The big picture: To put Carter's longevity into perspective, check out some of the players who were drafted alongside him in 1998...
- Michael Olowokandi
- Tyronn Lue (now a coach)
- Mike Bibby
- Raef LaFrentz
- Jason "White Chocolate" Williams
- Antawn Jamison
- Cuttino Mobley
- Sean Marks (now the Nets GM)
- Rashard Lewis
- Robert "Tractor" Traylor
5. ⚾️ Map du jour
Some random internet person — or should I say legend — made an interactive map of every major, minor and independent baseball stadium.
- The map was created in Google Maps, so it's super easy to navigate and you can sort by league and quickly view info on each stadium.
6. Aug. 6, 2006: ⛳️ Tiger joins 50-win club
13 years ago today, 30-year-old Tiger Woods won the Buick Invitational to become the seventh — and youngest — member of the PGA Tour's 50-win club.

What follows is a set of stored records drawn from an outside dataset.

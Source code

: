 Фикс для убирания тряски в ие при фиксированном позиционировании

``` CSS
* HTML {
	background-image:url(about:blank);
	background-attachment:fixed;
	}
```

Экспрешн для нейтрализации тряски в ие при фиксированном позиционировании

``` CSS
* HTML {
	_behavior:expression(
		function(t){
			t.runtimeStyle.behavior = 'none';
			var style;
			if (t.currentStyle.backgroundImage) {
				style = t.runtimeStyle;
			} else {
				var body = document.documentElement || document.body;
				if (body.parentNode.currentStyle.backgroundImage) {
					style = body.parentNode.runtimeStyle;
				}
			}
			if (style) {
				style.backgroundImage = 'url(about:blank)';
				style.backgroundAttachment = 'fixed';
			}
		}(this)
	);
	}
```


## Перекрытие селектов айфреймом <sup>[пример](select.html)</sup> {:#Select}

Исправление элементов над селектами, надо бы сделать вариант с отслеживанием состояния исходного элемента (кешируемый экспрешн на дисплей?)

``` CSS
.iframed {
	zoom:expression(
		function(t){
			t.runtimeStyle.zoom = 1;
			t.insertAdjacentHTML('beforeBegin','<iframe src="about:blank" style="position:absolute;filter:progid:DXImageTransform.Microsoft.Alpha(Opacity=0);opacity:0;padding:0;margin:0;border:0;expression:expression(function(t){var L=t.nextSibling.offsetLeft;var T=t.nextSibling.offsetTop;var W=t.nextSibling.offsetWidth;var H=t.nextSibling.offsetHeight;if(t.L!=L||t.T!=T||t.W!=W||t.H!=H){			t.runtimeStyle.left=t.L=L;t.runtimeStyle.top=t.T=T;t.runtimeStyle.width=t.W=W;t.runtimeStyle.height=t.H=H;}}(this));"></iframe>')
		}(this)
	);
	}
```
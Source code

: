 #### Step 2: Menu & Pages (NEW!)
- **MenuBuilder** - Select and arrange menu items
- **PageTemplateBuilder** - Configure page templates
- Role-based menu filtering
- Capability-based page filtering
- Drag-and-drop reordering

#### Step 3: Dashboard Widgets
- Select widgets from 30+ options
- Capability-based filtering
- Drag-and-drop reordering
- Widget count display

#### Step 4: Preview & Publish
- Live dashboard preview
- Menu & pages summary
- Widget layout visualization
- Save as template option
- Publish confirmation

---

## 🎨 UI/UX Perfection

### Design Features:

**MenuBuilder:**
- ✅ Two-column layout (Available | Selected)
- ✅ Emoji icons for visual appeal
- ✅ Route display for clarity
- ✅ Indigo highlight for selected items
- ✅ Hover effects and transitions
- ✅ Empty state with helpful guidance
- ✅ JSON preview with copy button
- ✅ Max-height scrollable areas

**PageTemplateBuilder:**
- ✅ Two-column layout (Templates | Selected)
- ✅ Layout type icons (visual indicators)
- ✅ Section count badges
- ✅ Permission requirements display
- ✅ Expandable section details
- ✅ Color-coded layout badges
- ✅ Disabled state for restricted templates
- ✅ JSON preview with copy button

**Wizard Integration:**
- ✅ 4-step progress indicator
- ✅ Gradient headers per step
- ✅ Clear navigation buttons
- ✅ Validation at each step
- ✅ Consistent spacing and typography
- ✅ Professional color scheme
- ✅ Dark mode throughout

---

- Fast forward: Woods is currently one win shy of tying Sam Snead for most PGA Tour wins (82) and three majors shy of tying Jack Nicklaus for most majors (18).
- Sam Snead (82 wins, 7 majors)
- Tiger Woods (81 wins, 15 majors)
- Jack Nicklaus (73 wins, 18 majors)
- Ben Hogan (64 wins, 9 majors)
- Arnold Palmer (62 wins, 7 majors)
- Byron Nelson (52 wins, 5 majors)
- Billy Casper (51 wins, 3 majors)
Go deeper: Tiger is closing in on Snead's record (NYT)
7. 🏀 NBA trivia
Five guards in NBA history have won the Defensive Player of the Year award, but it's been over 20 years since it last happened (1995–96).
- Question: Who was the guard who won it that year?
- Hint: He won an NBA championship in 2006.
Answer at the bottom.
8. The Ocho: 🏋️♂️ Fraser and Toomey defend CrossFit titles
At the 2019 CrossFit Games this past weekend, defending champions Mat Fraser of the U.S. and Tia-Clair Toomey of Australia established themselves as the "Fittest on Earth" once again — and took home $300,000 each.
- After a slow start, Fraser muscled his way to his fourth straight title, which is tied for the most consecutive wins in the history of the event.
- In the women's competition, Toomey pulled away from the field almost immediately and sealed her third straight title before the final event even began.
How it works: The Games are operated by CrossFit, which was founded in 2000 and now has over 15,000 affiliated gyms worldwide. Athletes qualify by becoming national champions or winning regional events.
- The Games are designed to test each athlete's strength, endurance, speed, agility, and power over four days and 12 events.
- Each event is kept a secret ahead of time and can range from open-water swimming to powerlifting to handstand walking.